= Ali of La Palomera =

ʿAlī was, according to the Llibre dels fets, "a Saracen ... from La Palomera" who defected during the conquest of Majorca and swam out to the fleet of King James I of Aragon with intelligence about the island. The Llibre is an eyewitness account written by James himself. The story, however, is much more developed in the later account of Bernat Desclot. According to Desclot, ʿAlī was the majordomo of the "king of Majorca" (the governor Abū Yaḥyā). He chose to defect when his mother, an astronomer, warned him that James would conquer the island. In reality, his choice was probably based on opposition to Abū Yaḥyā. He and his family would certainly have preserved their property by siding with the conquerors.
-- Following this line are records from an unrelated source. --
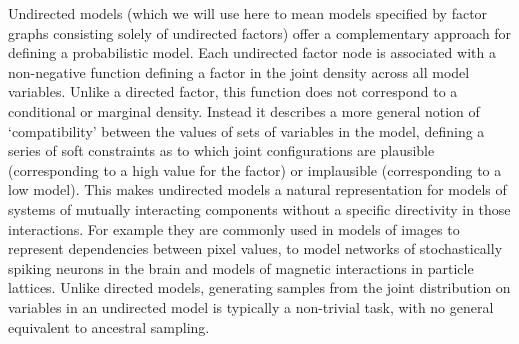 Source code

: Undirected models (which we will use here to mean models specified by factor graphs consisting solely of undirected factors) offer a complementary approach for defining a probabilistic model. Each undirected factor node is associated with a non-negative function defining a factor in the joint density across all model variables. Unlike a directed factor, this function does not correspond to a conditional or marginal density. Instead it describes a more general notion of `compatibility' between the values of sets of variables in the model, defining a series of soft constraints as to which joint configurations are plausible (corresponding to a high value for the factor) or implausible (corresponding to a low model). This makes undirected models a natural representation for models of systems of mutually interacting components without a specific directivity in those interactions. For example they are commonly used in models of images to represent dependencies between pixel values, to model networks of stochastically spiking neurons in the brain and models of magnetic interactions in particle lattices. Unlike directed models, generating samples from the joint distribution on variables in an undirected model is typically a non-trivial task, with no general equivalent to ancestral sampling. %

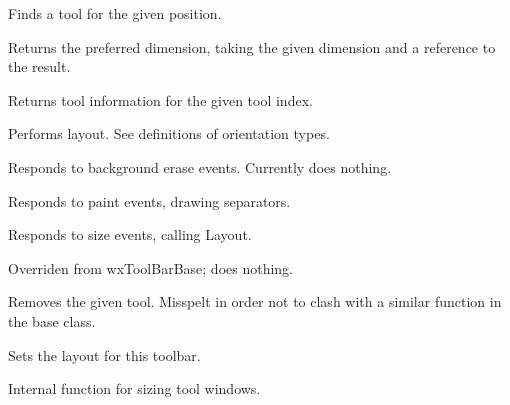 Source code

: 
Finds a tool for the given position.


\label{wxdynamictoolbargetpreferreddim}


Returns the preferred dimension, taking the given dimension and a reference to the result.


\label{wxdynamictoolbargettoolinfo}


Returns tool information for the given tool index.


\label{wxdynamictoolbarlayout}


Performs layout. See definitions of orientation types.


\label{wxdynamictoolbaronerasebackground}


Responds to background erase events. Currently does nothing.


\label{wxdynamictoolbaronpaint}


Responds to paint events, drawing separators.


\label{wxdynamictoolbaronsize}


Responds to size events, calling Layout.


\label{wxdynamictoolbarrealize}


Overriden from wxToolBarBase; does nothing.


\label{wxdynamictoolbarremvetool}


Removes the given tool. Misspelt in order not to clash with a similar function
in the base class.


\label{wxdynamictoolbarsetlayout}


Sets the layout for this toolbar.


\label{wxdynamictoolbarsizetoolwindows}


Internal function for sizing tool windows.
The story of ʿAlī and his mother entered the popular tradition in and around Andratx. The family is said to have owned Sant Elm, where his mother observed the stars from the walls. The story was taken up by poets during the Renaixença. The local poet Pere d'Alcàntara Penya i Nicolau (1823–1906) collected the stories and published a poem on them under the title N'Alí de la Palomera in 1871. He gave the name Zulema to ʿAlī's mother for the first time. Another poet, Tomàs Forteza i Cortès (1838–1898), wrote a similar poem on the woman's astrological feats.